Sack is a noun and verb, sack-like an adjective (there seems never to have been either sackesque or sackish except in jocular use) and sacker a noun.  Other derive forms include sackable and sackage.  Historically, the capacity of a sack has been defined in law.  Although long archaic and subject to (sometimes regional) variations depending on commodity, the old English measure of weight, usually of wool, was equal to 13 stone (182 lb), or 26 stone (364 lb).  The term survives in the Woolsack, on which sits the presiding officer of the House of Lords, the upper chamber of the UK’s parliament (formerly the Lord Chancellor, now the Lord Speaker).  Because there’s never been a universally accept definition for sack (size, shape, construction or capacity), what some call a sack others will call a bag, pack, pouch carryall, portmanteau, satchel, tote etc or the constructs haversack, knapsack, rucksack.  The only (loosely applied) conventions of use appear to be that bags etc tend to be smaller and sacks larger and made from more coarse material.  Folklore said to be medieval held that it was a bag if, when filled with potatoes, it could be carried by a woman but, it if demanded the strength of a man, it was a sack; story is likely apocryphal.  The synonyms for the plundering of cities include pillage, loot & ransack.

Sack dresses by Hubert de Givenchy, Spring Summer 1958 collection, Paris 1957.

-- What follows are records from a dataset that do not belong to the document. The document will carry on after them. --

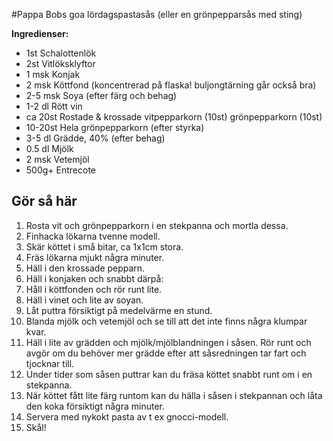 #Pappa Bobs goa lördagspastasås (eller en grönpepparsås med sting)

**Ingredienser:**

* 1st Schalottenlök
* 2st Vitlöksklyftor
* 1 msk Konjak
* 2 msk Köttfond (koncentrerad på flaska! buljongtärning går också bra)
* 2-5 msk Soya (efter färg och behag)
* 1-2 dl Rött vin
* ca 20st Rostade & krossade vitpepparkorn (10st) grönpepparkorn (10st)
* 10-20st Hela grönpepparkorn (efter styrka)
* 3-5 dl Grädde, 40% (efter behag)
* 0.5 dl Mjölk
* 2 msk Vetemjöl
* 500g+ Entrecote

## Gör så här

1. Rosta vit och grönpepparkorn i en stekpanna och mortla dessa.
2. Finhacka lökarna tvenne modell.
3. Skär köttet i små bitar, ca 1x1cm stora.
4. Fräs lökarna mjukt några minuter.
5. Häll i den krossade pepparn.
6. Häll i konjaken och snabbt därpå:
7. Håll i köttfonden och rör runt lite.
8. Häll i vinet och lite av soyan.
9. Låt puttra försiktigt på medelvärme en stund.
10. Blanda mjölk och vetemjöl och se till att det inte finns några klumpar kvar.
11. Häll i lite av grädden och mjölk/mjölblandningen i såsen. Rör runt och avgör om du behöver mer grädde efter att såsredningen tar fart och tjocknar till.
12. Under tider som såsen puttrar kan du fräsa köttet snabbt runt om i en stekpanna.
13. När köttet fått lite färg runtom kan du hälla i såsen i stekpannan och låta den koka försiktigt några minuter.
14. Servera med nykokt pasta av t ex gnocci-modell.
15. Skål!
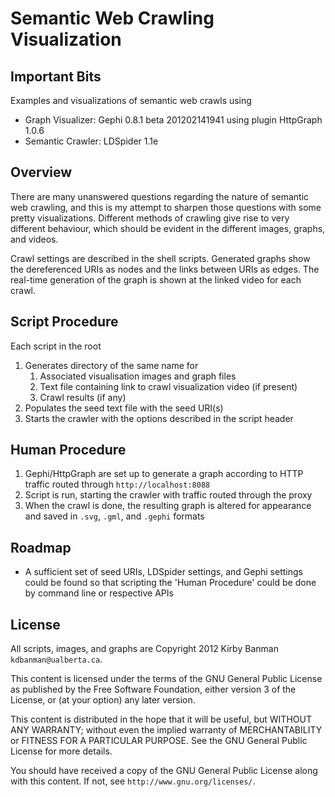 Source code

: Semantic Web Crawling Visualization
===================================


Important Bits
--------------

Examples and visualizations of semantic web crawls using
- Graph Visualizer: Gephi 0.8.1 beta 201202141941
                          using plugin HttpGraph 1.0.6
- Semantic Crawler: LDSpider 1.1e

Overview
--------

There are many unanswered questions regarding the nature of semantic web crawling, and this is my attempt to sharpen those questions with some pretty visualizations.  Different methods of crawling give rise to very different behaviour, which should be evident in the different images, graphs, and videos.

Crawl settings are described in the shell scripts.
Generated graphs show the dereferenced URIs as nodes and the links between URIs as edges.
The real-time generation of the graph is shown at the linked video for each crawl.

Script Procedure
----------------

Each script in the root
1. Generates directory of the same name for
    1. Associated visualisation images and graph files 
    2. Text file containing link to crawl visualization video (if present)
    3. Crawl results (if any)
2. Populates the seed text file with the seed URI(s)
3. Starts the crawler with the options described in the script header

Human Procedure
---------------

1. Gephi/HttpGraph are set up to generate a graph according to HTTP traffic routed through `http://localhost:8088`
2. Script is run, starting the crawler with traffic routed through the proxy
3. When the crawl is done, the resulting graph is altered for appearance and saved in `.svg`, `.gml`, and `.gephi` formats

Roadmap
-------

- A sufficient set of seed URIs, LDSpider settings, and Gephi settings could be found so that scripting the 'Human Procedure' could be done by command line or respective APIs

License
-------

All scripts, images, and graphs are Copyright 2012 Kirby Banman `kdbanman@ualberta.ca`.

This content is licensed under the terms of the GNU General Public License as published by the Free Software Foundation, either version 3 of the License, or (at your option) any later version.

This content is distributed in the hope that it will be useful, but WITHOUT ANY WARRANTY; without even the implied warranty of MERCHANTABILITY or FITNESS FOR A PARTICULAR PURPOSE. See the GNU General Public License for more details.

You should have received a copy of the GNU General Public License along with this content.  If not, see `http://www.gnu.org/licenses/`.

Givenchy’s sack-line debuted in their spring-summer line on 1957's catwalks, Balenciaga showing a not dissimilar style just a few weeks later.  Both were essentially an evolution of the “Shirt Dress” which had attracted some attention the previous season and signaled a shift from the fitted, structured silhouettes which had been the signature motif of the decade.  The sack-line dresses were described by some critics as “shapeless” or “formless”, presumably because they lacked any suggestion of the waistline which had existed for so long as fashion’s pivot-point.  However, the forms the sack-line took would have been recognizable to anyone familiar with fluid dynamics or the behavior of air in wind tunnels, a waistless dress which narrowed severely towards the hem one of the optimal aerodynamic shapes.  That was presumably a coincidence but Givenchy’s press-kits at the 1957 shows did claim that “More than a fashion, it’s actually a way of dressing” and one which must have found favor with at least some women, not unhappy at being able to ditch the forbidding and restrictive, high-waisted girdles needed to achieve the wasp-wasted “New Look” which Dior had introduced to a post-war world anxious to escape wartime austerity.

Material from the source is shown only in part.